KR20140016538A - Molecular marker and analysis method for identifiction of river drainage system of gobiobotia macrocephala - Google Patents

Abstract

The present invention relates to a marker for group identifying Gobiobotia macrocephala in Gum river and Gobiobotia macrocephal in Han river, and to a method for group identifying the Gobiobotia macrocephala in Gum river and Gobiobotia macrocephal in Han river using the marker. A SCAR marker for analyzing the Gobiobotia macrocephala according to an embodiment of the present invention includes a primer described in sequence number 5 or 6. In addition, the method for analyzing Gobiobotia macrocephala water system according to the embodiment of the present invention comprises the steps of: isolating genomic DNA of the Gobiobotia macrocephala; amplifying using the isolated genomic DNA as a template by a PCR primer for COI region of mitochondirial DNA of the Gobiobotia macrocephala described in sequence number 1 or 2; performing electrophorosis for the amplified products; and identifying as the Gobiobotia macrocephala in Kum river if two or more of the amplified products are existed, and as the Gobiobotia macrocephala in Han river if one of the amplifed product is existed. The marker used in the present invention is rapid, simple and has high accuracy so that efficiency and practicality can be maximized when discharged and the marker can be used as a marker for dividing into two groups when discharging or mixing Gobiobotia macrocephala which are in a crisis of extinction.

Description

Molecular Marker and Identification Method for Identified Water System of Courier {Molecular Marker and Analysis Method for Identifiction of River Drainage System of Gobiobotia macrocephala}

The present invention relates to a marker for collective identification of Geumganganggwang and Hanganggukri, and a method for collecting identification of Geumganggukri and Hanganggurri using the marker.
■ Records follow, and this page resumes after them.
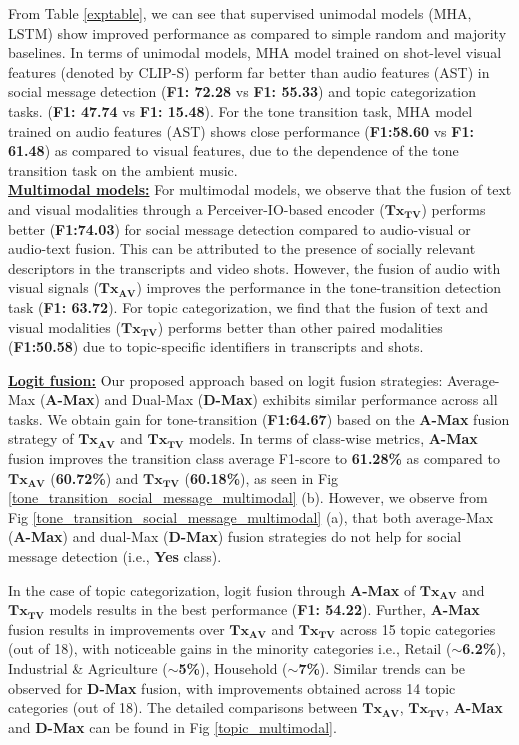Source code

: From Table \ref{exptable}, we can see that supervised unimodal models (MHA, LSTM) show improved performance as compared to simple random and majority baselines. In terms of unimodal models, MHA model trained on shot-level visual features (denoted by CLIP-S) perform far better than audio features (AST) in social message detection (\textbf{F1: 72.28} vs \textbf{F1: 55.33}) and topic categorization tasks.
(\textbf{F1: 47.74} vs \textbf{F1: 15.48}). For the tone transition task, MHA model trained on audio features (AST) shows close performance (\textbf{F1:58.60} vs \textbf{F1: 61.48}) as compared to visual features, due to the dependence of the tone transition task on the ambient music. \\
\textbf{\underline{Multimodal models:}} For multimodal models, we observe that the fusion of text and visual modalities through a Perceiver-IO-based encoder ($\mathbf{Tx_{TV}}$) performs better (\textbf{F1:74.03}) for social message detection compared to audio-visual or audio-text fusion. This can be attributed to the presence of socially relevant descriptors in the transcripts and video shots. However, the fusion of audio with visual signals ($\mathbf{Tx_{AV}}$) improves the performance in the tone-transition detection task (\textbf{F1: 63.72}). For topic categorization, we find that the fusion of text and visual modalities ($\mathbf{Tx_{TV}}$) performs better than other paired modalities (\textbf{F1:50.58}) due to topic-specific identifiers in transcripts and shots. 
\par
 \textbf{\underline{Logit fusion:}} Our proposed approach based on logit fusion strategies: Average-Max (\textbf{A-Max}) and Dual-Max (\textbf{D-Max}) exhibits similar performance across all tasks. We obtain gain for tone-transition (\textbf{F1:64.67}) based on the \textbf{A-Max} fusion strategy of $\mathbf{Tx_{AV}}$ and $\mathbf{Tx_{TV}}$ models. In terms of class-wise metrics, \textbf{A-Max} fusion improves the transition class average F1-score to \textbf{61.28\%} as compared to $\mathbf{Tx_{AV}}$ (\textbf{60.72\%}) and $\mathbf{Tx_{TV}}$ (\textbf{60.18\%}), as seen in Fig \ref{tone_transition_social_message_multimodal} (b). However, we observe from Fig \ref{tone_transition_social_message_multimodal} (a), that both average-Max (\textbf{A-Max}) and dual-Max (\textbf{D-Max}) fusion strategies do not help for social message detection (i.e., \textbf{Yes} class).
 
 In the case of topic categorization, logit fusion through \textbf{A-Max} of $\mathbf{Tx_{AV}}$ and $\mathbf{Tx_{TV}}$ models results in the best performance (\textbf{F1: 54.22}). Further, \textbf{A-Max} fusion results in improvements over $\mathbf{Tx_{AV}}$ and $\mathbf{Tx_{TV}}$ across 15 topic categories (out of 18), with noticeable gains in the minority categories i.e., Retail ($\sim${\textbf{6.2\%}}), Industrial \& Agriculture ($\sim$\textbf{5\%}), Household ($\sim$\textbf{7\%}). Similar trends can be observed for \textbf{D-Max} fusion, with improvements obtained across 14 topic categories (out of 18). The detailed comparisons between $\mathbf{Tx_{AV}}$,  $\mathbf{Tx_{TV}}$, \textbf{A-Max} and \textbf{D-Max} can be found in Fig \ref{topic_multimodal}.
This species, Gobiobotia macrocephala , is endemic to Korea and belongs to the genus Gobiobotia. It is a small benthic fish divided into Geumgang group and Han river group. In recent years, due to environmental pollution, dam construction, and river development, the number of the population has been declining, and the Ministry of Environment has designated it as the endangered wildlife,

It has been reported that due to the characteristics of the freshwater system, which has high geographical characteristics and independence of Korea, highly differentiated genetically between groups according to the water system inhabiting the same species. Recently, molecular genetics, which infer the biological system by analyzing the nucleotide sequence of a gene possessed by a living organism, is recognized as one of the most powerful biological system tracking methods and widely used. Due to the success of this systematic analysis method, the concept of DNA taxonomy to apply the molecular phylogenetic analysis to the classification of species has recently been attracting much attention from related researchers.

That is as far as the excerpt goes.